*** Begin section ***
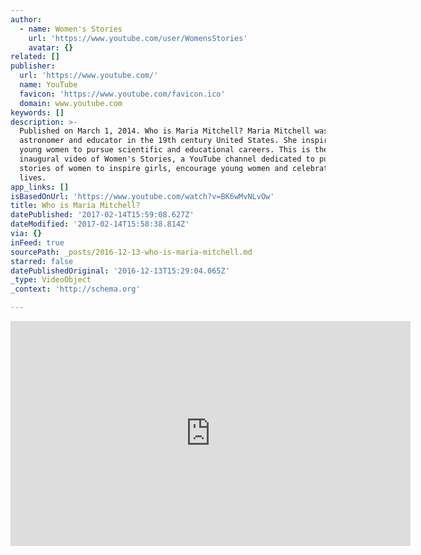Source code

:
 ```yaml
---
author:
  - name: Women's Stories
    url: 'https://www.youtube.com/user/WomensStories'
    avatar: {}
related: []
publisher:
  url: 'https://www.youtube.com/'
  name: YouTube
  favicon: 'https://www.youtube.com/favicon.ico'
  domain: www.youtube.com
keywords: []
description: >-
  Published on March 1, 2014. Who is Maria Mitchell? Maria Mitchell was a famous
  astronomer and educator in the 19th century United States. She inspired many
  young women to pursue scientific and educational careers. This is the
  inaugural video of Women's Stories, a YouTube channel dedicated to publishing
  stories of women to inspire girls, encourage young women and celebrate women's
  lives.
app_links: []
isBasedOnUrl: 'https://www.youtube.com/watch?v=BK6wMvNLvOw'
title: Who is Maria Mitchell?
datePublished: '2017-02-14T15:59:08.627Z'
dateModified: '2017-02-14T15:58:38.814Z'
via: {}
inFeed: true
sourcePath: _posts/2016-12-13-who-is-maria-mitchell.md
starred: false
datePublishedOriginal: '2016-12-13T15:29:04.065Z'
_type: VideoObject
_context: 'http://schema.org'

---
```

<iframe src="https://cdn.embedly.com/widgets/media.html?src=https%3A%2F%2Fwww.youtube.com%2Fembed%2FBK6wMvNLvOw%3Ffeature%3Doembed&amp;url=http%3A%2F%2Fwww.youtube.com%2Fwatch%3Fv%3DBK6wMvNLvOw&amp;image=https%3A%2F%2Fi.ytimg.com%2Fvi%2FBK6wMvNLvOw%2Fhqdefault.jpg&amp;key=b7d04c9b404c499eba89ee7072e1c4f7&amp;type=text%2Fhtml&amp;schema=youtube" width="640" height="360" scrolling="no" frameborder="0" allowfullscreen="" style=""></iframe>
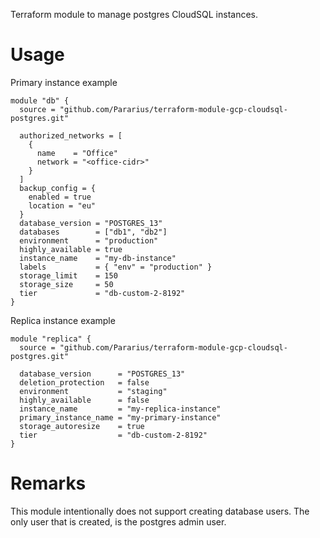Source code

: Terraform module to manage postgres CloudSQL instances.

# Usage

Primary instance example

```
module "db" {
  source = "github.com/Pararius/terraform-module-gcp-cloudsql-postgres.git"

  authorized_networks = [
    {
      name    = "Office"
      network = "<office-cidr>"
    }
  ]
  backup_config = {
    enabled = true
    location = "eu"
  }
  database_version = "POSTGRES_13"
  databases        = ["db1", "db2"]
  environment      = "production"
  highly_available = true
  instance_name    = "my-db-instance"
  labels           = { "env" = "production" }
  storage_limit    = 150
  storage_size     = 50
  tier             = "db-custom-2-8192"
}
```

Replica instance example

```
module "replica" {
  source = "github.com/Pararius/terraform-module-gcp-cloudsql-postgres.git"

  database_version      = "POSTGRES_13"
  deletion_protection   = false
  environment           = "staging"
  highly_available      = false
  instance_name         = "my-replica-instance"
  primary_instance_name = "my-primary-instance"
  storage_autoresize    = true
  tier                  = "db-custom-2-8192"
}
```

# Remarks

This module intentionally does not support creating database users. The only
user that is created, is the postgres admin user.

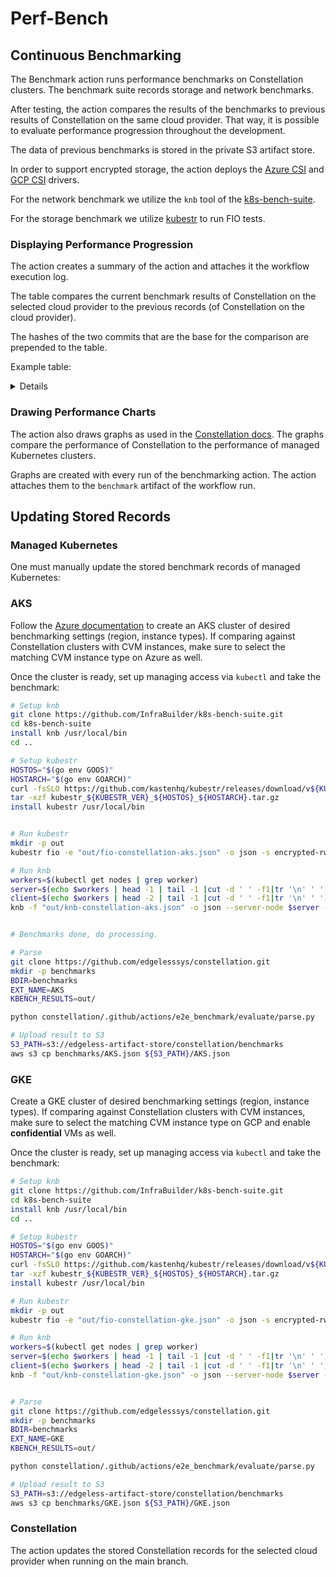 # Perf-Bench

## Continuous Benchmarking
The Benchmark action runs performance benchmarks on Constellation clusters.
The benchmark suite records storage and network benchmarks.

After testing, the action compares the results of the benchmarks to previous results of Constellation on the same cloud provider. That way, it is possible to evaluate performance progression throughout the development.

The data of previous benchmarks is stored in the private S3 artifact store.

In order to support encrypted storage, the action deploys the [Azure CSI](https://github.com/edgelesssys/constellation-azuredisk-csi-driver) and [GCP CSI](https://github.com/edgelesssys/constellation-gcp-compute-persistent-disk-csi-driver) drivers.

For the network benchmark we utilize the `knb` tool of the [k8s-bench-suite](https://github.com/InfraBuilder/k8s-bench-suite).

For the storage benchmark we utilize [kubestr](https://github.com/kastenhq/kubestr) to run FIO tests.

### Displaying Performance Progression
The action creates a summary of the action and attaches it the workflow execution log.

The table compares the current benchmark results of Constellation on the selected cloud provider to the previous records (of Constellation on the cloud provider).

The hashes of the two commits that are the base for the comparison are prepended to the table.

Example table:

<details>

- Commit of current benchmark: 8eb0a6803bc431bcebc2f6766ab2c6376500e106
- Commit of previous benchmark: 8f733daaf5c5509f024745260220d89ef8e6e440

| Benchmark suite | Metric | Current | Previous | Ratio |
|-|-|-|-|-|
| read_iops | iops (IOPS) | 213.6487 | 216.74684 | 0.986 ⬇️ |
| write_iops | iops (IOPS) | 24.412066 | 18.051243 | 1.352 ⬆️ |
| read_bw | bw_kbytes (KiB/s) | 28302.0 | 28530.0 | 0.992 ⬇️ |
| write_bw | bw_kbytes (KiB/s) | 4159.0 | 2584.0 | 1.61 ⬆️ |
| pod2pod | tcp_bw_mbit (MiB/s) | 20450.0 | 929.0 | 22.013 ⬆️ |
| pod2pod | udp_bw_mbit (MiB/s) | 1138.0 | 750.0 | 1.517 ⬆️ |
| pod2svc | tcp_bw_mbit (MiB/s) | 21188.0 | 905.0 | 23.412 ⬆️ |
| pod2svc | udp_bw_mbit (MiB/s) | 1137.0 | 746.0 | 1.524 ⬆️ |

</details>

### Drawing Performance Charts
The action also draws graphs as used in the [Constellation docs](https://docs.edgeless.systems/constellation/next/overview/performance). The graphs compare the performance of Constellation to the performance of managed Kubernetes clusters.

Graphs are created with every run of the benchmarking action. The action attaches them to the `benchmark` artifact of the workflow run.

## Updating Stored Records

### Managed Kubernetes
One must manually update the stored benchmark records of managed Kubernetes:

### AKS
Follow the [Azure documentation](https://learn.microsoft.com/en-us/azure/aks/learn/quick-kubernetes-deploy-portal?tabs=azure-cli) to create an AKS cluster of desired benchmarking settings (region, instance types). If comparing against Constellation clusters with CVM instances, make sure to select the matching CVM instance type on Azure as well.

Once the cluster is ready, set up managing access via `kubectl` and take the benchmark:
```bash
# Setup knb
git clone https://github.com/InfraBuilder/k8s-bench-suite.git
cd k8s-bench-suite
install knb /usr/local/bin
cd ..

# Setup kubestr
HOSTOS="$(go env GOOS)"
HOSTARCH="$(go env GOARCH)"
curl -fsSLO https://github.com/kastenhq/kubestr/releases/download/v${KUBESTR_VER}/kubestr_${KUBESTR_VER}_${HOSTOS}_${HOSTARCH}.tar.gz
tar -xzf kubestr_${KUBESTR_VER}_${HOSTOS}_${HOSTARCH}.tar.gz
install kubestr /usr/local/bin


# Run kubestr
mkdir -p out
kubestr fio -e "out/fio-constellation-aks.json" -o json -s encrypted-rwo -z 400Gi

# Run knb
workers=$(kubectl get nodes | grep worker)
server=$(echo $workers | head -1 | tail -1 |cut -d ' ' -f1|tr '\n' ' ')
client=$(echo $workers | head -2 | tail -1 |cut -d ' ' -f1|tr '\n' ' ')
knb -f "out/knb-constellation-aks.json" -o json --server-node $server --client-node $client


# Benchmarks done, do processing.

# Parse
git clone https://github.com/edgelesssys/constellation.git
mkdir -p benchmarks
BDIR=benchmarks
EXT_NAME=AKS
KBENCH_RESULTS=out/

python constellation/.github/actions/e2e_benchmark/evaluate/parse.py

# Upload result to S3
S3_PATH=s3://edgeless-artifact-store/constellation/benchmarks
aws s3 cp benchmarks/AKS.json ${S3_PATH}/AKS.json
```

### GKE
Create a GKE cluster of desired benchmarking settings (region, instance types). If comparing against Constellation clusters with CVM instances, make sure to select the matching CVM instance type on GCP and enable **confidential** VMs as well.

Once the cluster is ready, set up managing access via `kubectl` and take the benchmark:
```bash
# Setup knb
git clone https://github.com/InfraBuilder/k8s-bench-suite.git
cd k8s-bench-suite
install knb /usr/local/bin
cd ..

# Setup kubestr
HOSTOS="$(go env GOOS)"
HOSTARCH="$(go env GOARCH)"
curl -fsSLO https://github.com/kastenhq/kubestr/releases/download/v${KUBESTR_VER}/kubestr_${KUBESTR_VER}_${HOSTOS}_${HOSTARCH}.tar.gz
tar -xzf kubestr_${KUBESTR_VER}_${HOSTOS}_${HOSTARCH}.tar.gz
install kubestr /usr/local/bin

# Run kubestr
mkdir -p out
kubestr fio -e "out/fio-constellation-gke.json" -o json -s encrypted-rwo -z 400Gi

# Run knb
workers=$(kubectl get nodes | grep worker)
server=$(echo $workers | head -1 | tail -1 |cut -d ' ' -f1|tr '\n' ' ')
client=$(echo $workers | head -2 | tail -1 |cut -d ' ' -f1|tr '\n' ' ')
knb -f "out/knb-constellation-gke.json" -o json --server-node $server --client-node $client


# Parse
git clone https://github.com/edgelesssys/constellation.git
mkdir -p benchmarks
BDIR=benchmarks
EXT_NAME=GKE
KBENCH_RESULTS=out/

python constellation/.github/actions/e2e_benchmark/evaluate/parse.py

# Upload result to S3
S3_PATH=s3://edgeless-artifact-store/constellation/benchmarks
aws s3 cp benchmarks/GKE.json ${S3_PATH}/GKE.json
```

### Constellation
The action updates the stored Constellation records for the selected cloud provider when running on the main branch.
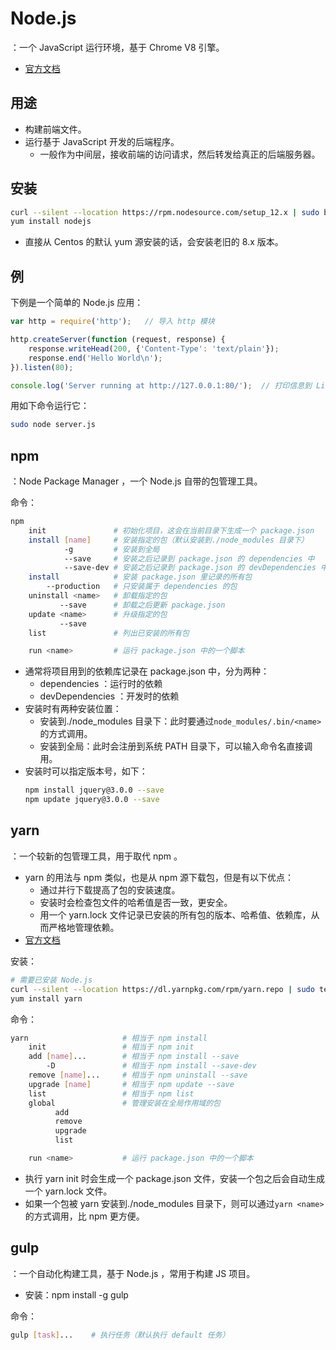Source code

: # Node.js

：一个 JavaScript 运行环境，基于 Chrome V8 引擎。
- [官方文档](https://nodejs.org/en/docs/guides/)

## 用途
- 构建前端文件。
- 运行基于 JavaScript 开发的后端程序。
  - 一般作为中间层，接收前端的访问请求，然后转发给真正的后端服务器。

## 安装

```sh
curl --silent --location https://rpm.nodesource.com/setup_12.x | sudo bash -
yum install nodejs
```
- 直接从 Centos 的默认 yum 源安装的话，会安装老旧的 8.x 版本。

## 例

下例是一个简单的 Node.js 应用：
```js
var http = require('http');   // 导入 http 模块

http.createServer(function (request, response) {
    response.writeHead(200, {'Content-Type': 'text/plain'});
    response.end('Hello World\n');
}).listen(80);

console.log('Server running at http://127.0.0.1:80/');  // 打印信息到 Linux 终端
```

用如下命令运行它：
```sh
sudo node server.js
```

## npm

：Node Package Manager ，一个 Node.js 自带的包管理工具。

命令：
```sh
npm
    init               # 初始化项目，这会在当前目录下生成一个 package.json
    install [name]     # 安装指定的包（默认安装到./node_modules 目录下）
            -g         # 安装到全局
            --save     # 安装之后记录到 package.json 的 dependencies 中
            --save-dev # 安装之后记录到 package.json 的 devDependencies 中
    install            # 安装 package.json 里记录的所有包
        --production   # 只安装属于 dependencies 的包
    uninstall <name>   # 卸载指定的包
           --save      # 卸载之后更新 package.json
    update <name>      # 升级指定的包
           --save
    list               # 列出已安装的所有包

    run <name>         # 运行 package.json 中的一个脚本
```
- 通常将项目用到的依赖库记录在 package.json 中，分为两种：
  - dependencies ：运行时的依赖
  - devDependencies ：开发时的依赖
- 安装时有两种安装位置：
  - 安装到./node_modules 目录下：此时要通过`node_modules/.bin/<name>`的方式调用。
  - 安装到全局：此时会注册到系统 PATH 目录下，可以输入命令名直接调用。
- 安装时可以指定版本号，如下：
    ```sh
    npm install jquery@3.0.0 --save
    npm update jquery@3.0.0 --save
    ```

## yarn

：一个较新的包管理工具，用于取代 npm 。
- yarn 的用法与 npm 类似，也是从 npm 源下载包，但是有以下优点：
  - 通过并行下载提高了包的安装速度。
  - 安装时会检查包文件的哈希值是否一致，更安全。
  - 用一个 yarn.lock 文件记录已安装的所有包的版本、哈希值、依赖库，从而严格地管理依赖。
- [官方文档](https://yarnpkg.com/en/docs)

安装：
```sh
# 需要已安装 Node.js
curl --silent --location https://dl.yarnpkg.com/rpm/yarn.repo | sudo tee /etc/yum.repos.d/yarn.repo
yum install yarn
```

命令：
```sh
yarn                     # 相当于 npm install
    init                 # 相当于 npm init
    add [name]...        # 相当于 npm install --save
        -D               # 相当于 npm install --save-dev
    remove [name]...     # 相当于 npm uninstall --save
    upgrade [name]       # 相当于 npm update --save
    list                 # 相当于 npm list
    global               # 管理安装在全局作用域的包
          add
          remove
          upgrade
          list

    run <name>           # 运行 package.json 中的一个脚本
```
- 执行 yarn init 时会生成一个 package.json 文件，安装一个包之后会自动生成一个 yarn.lock 文件。
- 如果一个包被 yarn 安装到./node_modules 目录下，则可以通过`yarn <name>`的方式调用，比 npm 更方便。

## gulp

：一个自动化构建工具，基于 Node.js ，常用于构建 JS 项目。
- 安装：npm install -g gulp

命令：
```sh
gulp [task]...    # 执行任务（默认执行 default 任务）
```
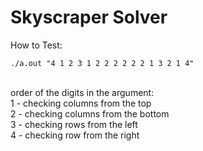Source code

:# Skyscraper Solver<br>
How to Test:
<br>
```
./a.out "4 1 2 3 1 2 2 2 2 2 2 1 3 2 1 4"
```
<br>
order of the digits in the argument: <br>
1 - checking columns from the top<br>
2 - checking columns from the bottom<br>
3 - checking rows from the left<br>
4 - checking row from the right<br>
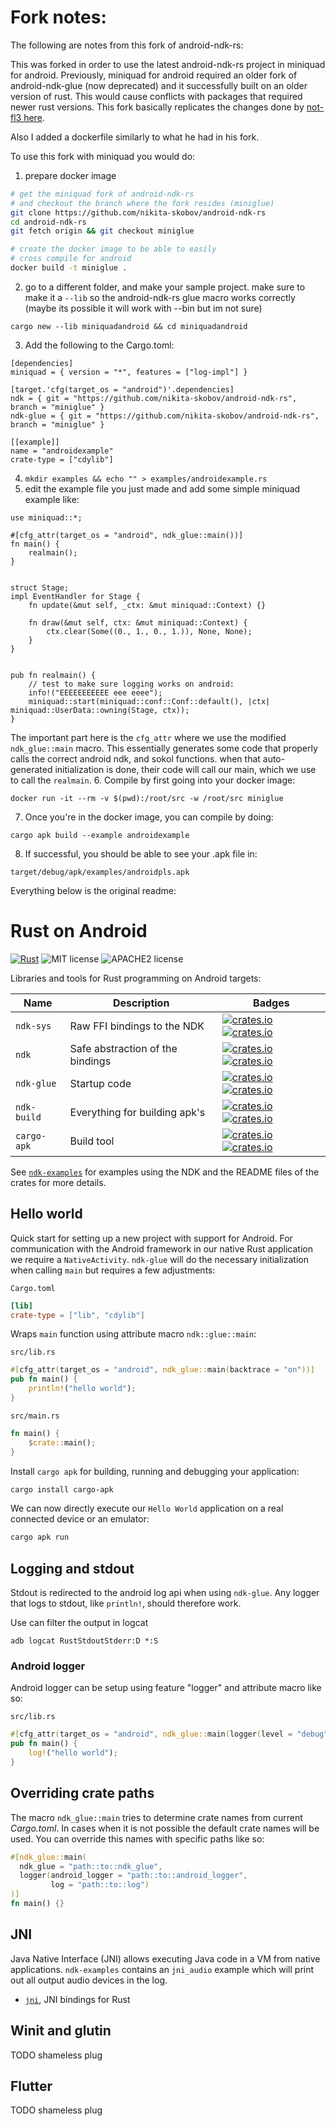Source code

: # Fork notes:

The following are notes from this fork of android-ndk-rs:

This was forked in order to use the latest android-ndk-rs project in miniquad for android. Previously, miniquad for android required an older fork of android-ndk-glue (now deprecated) and it successfully built on an older version of rust. This would cause conflicts with packages that required newer rust versions. This fork basically replicates the changes done by [not-fl3 here](https://github.com/rust-windowing/android-rs-glue/commit/cf76e53e96e4d08e25fd90d609ad2a9e94e732f6).

Also I added a dockerfile similarly to what he had in his fork.

To use this fork with miniquad you would do:

1. prepare docker image
```sh
# get the miniquad fork of android-ndk-rs
# and checkout the branch where the fork resides (miniglue)
git clone https://github.com/nikita-skobov/android-ndk-rs
cd android-ndk-rs
git fetch origin && git checkout miniglue

# create the docker image to be able to easily
# cross compile for android
docker build -t miniglue .
```
2. go to a different folder, and make your sample project. make sure to make it a `--lib` so the android-ndk-rs glue macro works correctly (maybe its possible it will work with --bin but im not sure)
```
cargo new --lib miniquadandroid && cd miniquadandroid
```

3. Add the following to the Cargo.toml:
```
[dependencies]
miniquad = { version = "*", features = ["log-impl"] }

[target.'cfg(target_os = "android")'.dependencies]
ndk = { git = "https://github.com/nikita-skobov/android-ndk-rs", branch = "miniglue" }
ndk-glue = { git = "https://github.com/nikita-skobov/android-ndk-rs", branch = "miniglue" }

[[example]]
name = "androidexample"
crate-type = ["cdylib"]
```
4. `mkdir examples && echo "" > examples/androidexample.rs`
5. edit the example file you just made and add some simple miniquad example like:
```
use miniquad::*;

#[cfg_attr(target_os = "android", ndk_glue::main())]
fn main() {
    realmain();
}


struct Stage;
impl EventHandler for Stage {
    fn update(&mut self, _ctx: &mut miniquad::Context) {}

    fn draw(&mut self, ctx: &mut miniquad::Context) {
        ctx.clear(Some((0., 1., 0., 1.)), None, None);
    }
}


pub fn realmain() {
    // test to make sure logging works on android:
    info!("EEEEEEEEEEE eee eeee");
    miniquad::start(miniquad::conf::Conf::default(), |ctx| miniquad::UserData::owning(Stage, ctx));
}
```
The important part here is the `cfg_attr` where we use the modified `ndk_glue::main` macro. This essentially generates some code that properly calls the correct android ndk, and sokol functions. when that auto-generated initialization is done, their code will call our main, which we use to call the `realmain`.
6. Compile by first going into your docker image:
```
docker run -it --rm -v $(pwd):/root/src -w /root/src miniglue
```
7. Once you're in the docker image, you can compile by doing:
```
cargo apk build --example androidexample
```
8. If successful, you should be able to see your .apk file in:
```
target/debug/apk/examples/androidpls.apk
```

Everything below is the original readme:


# Rust on Android

[![Rust](https://github.com/rust-windowing/android-ndk-rs/workflows/Rust/badge.svg)](https://github.com/rust-windowing/android-ndk-rs/actions) ![MIT license](https://img.shields.io/badge/License-MIT-green.svg) ![APACHE2 license](https://img.shields.io/badge/License-APACHE2-green.svg)

Libraries and tools for Rust programming on Android targets:

Name | Description | Badges
--- | --- | ---
`ndk-sys` | Raw FFI bindings to the NDK | [![crates.io](https://img.shields.io/crates/v/ndk-sys.svg)](https://crates.io/crates/ndk-sys) [![crates.io](https://docs.rs/ndk-sys/badge.svg)](https://docs.rs/ndk-sys)
`ndk` | Safe abstraction of the bindings | [![crates.io](https://img.shields.io/crates/v/ndk.svg)](https://crates.io/crates/ndk) [![crates.io](https://docs.rs/ndk/badge.svg)](https://docs.rs/ndk)
`ndk-glue`| Startup code | [![crates.io](https://img.shields.io/crates/v/ndk-glue.svg)](https://crates.io/crates/ndk-glue) [![crates.io](https://docs.rs/ndk-glue/badge.svg)](https://docs.rs/ndk-glue)
`ndk-build` | Everything for building apk's | [![crates.io](https://img.shields.io/crates/v/ndk-build.svg)](https://crates.io/crates/ndk-build) [![crates.io](https://docs.rs/ndk-build/badge.svg)](https://docs.rs/ndk-build)
`cargo-apk` | Build tool | [![crates.io](https://img.shields.io/crates/v/cargo-apk.svg)](https://crates.io/crates/cargo-apk) [![crates.io](https://docs.rs/cargo-apk/badge.svg)](https://docs.rs/cargo-apk)

See [`ndk-examples`](./ndk-examples) for examples using the NDK and the README files of the crates for more details.

## Hello world

Quick start for setting up a new project with support for Android. For communication with the Android framework in our native Rust application we require a `NativeActivity`. `ndk-glue` will do the necessary initialization when calling `main` but requires a few adjustments:

`Cargo.toml`
```toml
[lib]
crate-type = ["lib", "cdylib"]
```

Wraps `main` function using attribute macro `ndk::glue::main`:

`src/lib.rs`
```rust
#[cfg_attr(target_os = "android", ndk_glue::main(backtrace = "on"))]
pub fn main() {
    println!("hello world");
}
```

`src/main.rs`
```rust
fn main() {
    $crate::main();
}
```

Install `cargo apk` for building, running and debugging your application:
```sh
cargo install cargo-apk
```

We can now directly execute our `Hello World` application on a real connected device or an emulator:
```sh
cargo apk run
```

## Logging and stdout
Stdout is redirected to the android log api when using `ndk-glue`. Any logger that logs to
stdout, like `println!`, should therefore work.

Use can filter the output in logcat
```
adb logcat RustStdoutStderr:D *:S
```

### Android logger
Android logger can be setup using feature "logger" and attribute macro like so:

`src/lib.rs`
```rust
#[cfg_attr(target_os = "android", ndk_glue::main(logger(level = "debug", tag = "my-tag")))]
pub fn main() {
    log!("hello world");
}
```

## Overriding crate paths
The macro `ndk_glue::main` tries to determine crate names from current _Cargo.toml_.
In cases when it is not possible the default crate names will be used.
You can override this names with specific paths like so:
```rust
#[ndk_glue::main(
  ndk_glue = "path::to::ndk_glue",
  logger(android_logger = "path::to::android_logger",
         log = "path::to::log")
)]
fn main() {}
```

## JNI
Java Native Interface (JNI) allows executing Java code in a VM from native applications.
`ndk-examples` contains an `jni_audio` example which will print out all output audio devices in the log.

- [`jni`](https://crates.io/crates/jni), JNI bindings for Rust

## Winit and glutin
TODO shameless plug

## Flutter
TODO shameless plug
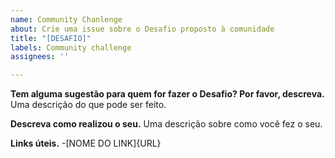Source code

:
 ```yaml
---
name: Community Chanlenge
about: Crie uma issue sobre o Desafio proposto à comunidade
title: "[DESAFIO]"
labels: Community challenge
assignees: ''

---
```


**Tem alguma sugestão para quem for fazer o Desafio? Por favor, descreva.**
Uma descrição do que pode ser feito. 

**Descreva como realizou o seu.**
Uma descrição sobre como você fez o seu.

**Links úteis.**
-[NOME DO LINK]{URL}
*** End section ***
In the records above, some lines may contain the word "como"; copy every one of them.

- **Answer box**:
**Descreva como realizou o seu.**
Uma descrição sobre como você fez o seu.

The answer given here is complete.